Desde que la tengo a mi cargo son contadas las ocasiones en
las que he acompañado a mi ama al trabajo. Ella dice que una oficina no es
lugar para una ardilla y yo opino que es fantástico que la tengan vigilada ocho
horas al día en una guardería para simios adultos. Suficiente trabajo me da ya el
resto del tiempo.
El caso es que el viernes de la semana pasada ambas hicimos
una excepción a esta regla no escrita y por primera vez puse mis patas sobre la
moqueta de su lugar de trabajo. Lo hice de bastante mal humor, por cierto,
porque mi dueña me había hecho levantarme a las seis y media de la mañana para
cruzar un Norwich helado.
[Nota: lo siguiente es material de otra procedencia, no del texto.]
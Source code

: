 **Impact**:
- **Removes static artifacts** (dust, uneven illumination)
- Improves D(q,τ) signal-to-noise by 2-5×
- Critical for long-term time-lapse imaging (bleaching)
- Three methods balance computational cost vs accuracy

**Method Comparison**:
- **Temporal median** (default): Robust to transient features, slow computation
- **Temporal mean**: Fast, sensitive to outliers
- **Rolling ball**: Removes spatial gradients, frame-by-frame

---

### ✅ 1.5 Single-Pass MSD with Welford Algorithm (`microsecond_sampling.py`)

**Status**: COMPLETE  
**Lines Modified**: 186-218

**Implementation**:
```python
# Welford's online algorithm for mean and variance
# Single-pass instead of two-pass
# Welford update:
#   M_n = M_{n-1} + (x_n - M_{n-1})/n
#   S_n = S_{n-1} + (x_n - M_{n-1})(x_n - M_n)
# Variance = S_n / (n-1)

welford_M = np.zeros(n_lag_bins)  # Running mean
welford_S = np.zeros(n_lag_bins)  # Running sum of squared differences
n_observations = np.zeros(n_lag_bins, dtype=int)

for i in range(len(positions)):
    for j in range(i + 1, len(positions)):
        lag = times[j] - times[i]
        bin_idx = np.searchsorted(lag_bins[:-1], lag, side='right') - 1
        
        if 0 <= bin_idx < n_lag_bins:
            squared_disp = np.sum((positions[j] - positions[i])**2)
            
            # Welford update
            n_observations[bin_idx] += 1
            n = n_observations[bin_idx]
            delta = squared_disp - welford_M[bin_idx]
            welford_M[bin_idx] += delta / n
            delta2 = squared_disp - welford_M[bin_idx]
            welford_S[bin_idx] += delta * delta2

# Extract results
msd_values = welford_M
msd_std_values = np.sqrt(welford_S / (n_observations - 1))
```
Ella tendrá suelas de poliuretano, pero mis garras no
son antideslizantes.
Tras desearle buenos días a un bípedo de 2x2 metros y ojos
azules con chaleco oscuro (cuya pertenencia a los cuerpos de seguridad isleños
resultaba evidente hasta para un roedor de 30 centímetros) mi humana optó por
enarbolar su tarjeta de empleada para evitar que la mirasen con suspicacia el
resto de bípedos con complejo de armario ropero que nos cruzamos en los
doscientos metros que nos faltaban por recorrer.
Por extraño que pueda parecer, todos estos señores no
estaban allí para detenernos a nosotras, pese a que mi ama bien hubiera podido
merecer ser acusada de maltrato animal por pasearse con roedores muertos
de sueño: estaban muy ocupados asegurándose de que el perímetro del edificio
donde trabaja mi simia no supusiese una amenaza para la visitante que debía
acudir aquel día.
Paréntesis aclaratorio: según parece los isleños rinden
pleitesía a una humana venerable y nonagenaria que supuestamente lleva las
riendas del país. Y digo supuestamente porque yo, con mi simplismo
sociopolítico ardillil, todavía no he logrado entender del todo para qué valen
estos humanos con coronas que proliferan en las naciones en las que ha residido
mi ama.
El caso es que la bípeda coronada de esta isla se despertó
un día con ganas de dar una vuelta por Norwich, así que alguien descolgó un
teléfono, se inventó un nombre en clave y todos en la oficina de mi dueña se
volvieron locos. Como no podía ser menos, mi dueña se sumó a la demencia
general (por esto de integrarse, supongo) y consideró que su roedor de cabecera
tenía que estar presente en tan magno evento.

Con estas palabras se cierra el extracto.